__WORK TO COMPLETE__: Make a verbatim copy of all the records.

(Records contained in a dataset)
- Opening Delimiter -

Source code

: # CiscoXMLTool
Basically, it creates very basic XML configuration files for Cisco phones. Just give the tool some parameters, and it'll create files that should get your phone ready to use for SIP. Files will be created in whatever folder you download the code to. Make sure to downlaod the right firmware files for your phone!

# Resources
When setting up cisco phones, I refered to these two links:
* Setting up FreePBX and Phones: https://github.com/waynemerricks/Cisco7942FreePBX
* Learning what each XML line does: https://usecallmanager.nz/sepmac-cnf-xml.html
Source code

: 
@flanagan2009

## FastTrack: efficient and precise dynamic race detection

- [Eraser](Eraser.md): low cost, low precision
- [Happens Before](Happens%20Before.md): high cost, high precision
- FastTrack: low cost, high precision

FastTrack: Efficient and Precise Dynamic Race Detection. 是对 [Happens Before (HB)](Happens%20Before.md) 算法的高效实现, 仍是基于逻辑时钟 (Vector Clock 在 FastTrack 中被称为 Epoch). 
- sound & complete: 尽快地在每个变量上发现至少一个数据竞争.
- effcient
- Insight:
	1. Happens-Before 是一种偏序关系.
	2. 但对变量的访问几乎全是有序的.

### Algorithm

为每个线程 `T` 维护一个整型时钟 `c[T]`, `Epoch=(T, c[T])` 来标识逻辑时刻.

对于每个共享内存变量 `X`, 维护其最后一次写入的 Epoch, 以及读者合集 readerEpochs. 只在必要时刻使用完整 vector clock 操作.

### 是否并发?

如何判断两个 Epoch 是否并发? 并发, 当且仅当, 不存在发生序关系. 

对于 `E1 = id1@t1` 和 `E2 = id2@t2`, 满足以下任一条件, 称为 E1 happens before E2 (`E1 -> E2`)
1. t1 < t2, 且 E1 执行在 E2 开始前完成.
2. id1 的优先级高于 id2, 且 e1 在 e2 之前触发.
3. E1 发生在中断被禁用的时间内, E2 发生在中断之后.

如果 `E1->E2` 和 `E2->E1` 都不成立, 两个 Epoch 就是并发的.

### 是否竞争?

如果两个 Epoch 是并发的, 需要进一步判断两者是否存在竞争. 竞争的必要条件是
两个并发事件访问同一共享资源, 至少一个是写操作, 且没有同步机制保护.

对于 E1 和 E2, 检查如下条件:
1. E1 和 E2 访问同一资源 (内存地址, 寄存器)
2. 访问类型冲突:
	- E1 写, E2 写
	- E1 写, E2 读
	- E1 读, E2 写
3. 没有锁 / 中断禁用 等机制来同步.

- Closing Delimiter -

__ANSWER BELOW__:
Source code

: # CiscoXMLTool
Basically, it creates very basic XML configuration files for Cisco phones. Just give the tool some parameters, and it'll create files that should get your phone ready to use for SIP. Files will be created in whatever folder you download the code to. Make sure to downlaod the right firmware files for your phone!

# Resources
When setting up cisco phones, I refered to these two links:
* Setting up FreePBX and Phones: https://github.com/waynemerricks/Cisco7942FreePBX
* Learning what each XML line does: https://usecallmanager.nz/sepmac-cnf-xml.html
Source code

: 
@flanagan2009

## FastTrack: efficient and precise dynamic race detection

- [Eraser](Eraser.md): low cost, low precision
- [Happens Before](Happens%20Before.md): high cost, high precision
- FastTrack: low cost, high precision

FastTrack: Efficient and Precise Dynamic Race Detection. 是对 [Happens Before (HB)](Happens%20Before.md) 算法的高效实现, 仍是基于逻辑时钟 (Vector Clock 在 FastTrack 中被称为 Epoch). 
- sound & complete: 尽快地在每个变量上发现至少一个数据竞争.
- effcient
- Insight:
	1. Happens-Before 是一种偏序关系.
	2. 但对变量的访问几乎全是有序的.

### Algorithm

为每个线程 `T` 维护一个整型时钟 `c[T]`, `Epoch=(T, c[T])` 来标识逻辑时刻.

对于每个共享内存变量 `X`, 维护其最后一次写入的 Epoch, 以及读者合集 readerEpochs. 只在必要时刻使用完整 vector clock 操作.

### 是否并发?

如何判断两个 Epoch 是否并发? 并发, 当且仅当, 不存在发生序关系. 

对于 `E1 = id1@t1` 和 `E2 = id2@t2`, 满足以下任一条件, 称为 E1 happens before E2 (`E1 -> E2`)
1. t1 < t2, 且 E1 执行在 E2 开始前完成.
2. id1 的优先级高于 id2, 且 e1 在 e2 之前触发.
3. E1 发生在中断被禁用的时间内, E2 发生在中断之后.

如果 `E1->E2` 和 `E2->E1` 都不成立, 两个 Epoch 就是并发的.

### 是否竞争?

如果两个 Epoch 是并发的, 需要进一步判断两者是否存在竞争. 竞争的必要条件是
两个并发事件访问同一共享资源, 至少一个是写操作, 且没有同步机制保护.

对于 E1 和 E2, 检查如下条件:
1. E1 和 E2 访问同一资源 (内存地址, 寄存器)
2. 访问类型冲突:
	- E1 写, E2 写
	- E1 写, E2 读
	- E1 读, E2 写
3. 没有锁 / 中断禁用 等机制来同步.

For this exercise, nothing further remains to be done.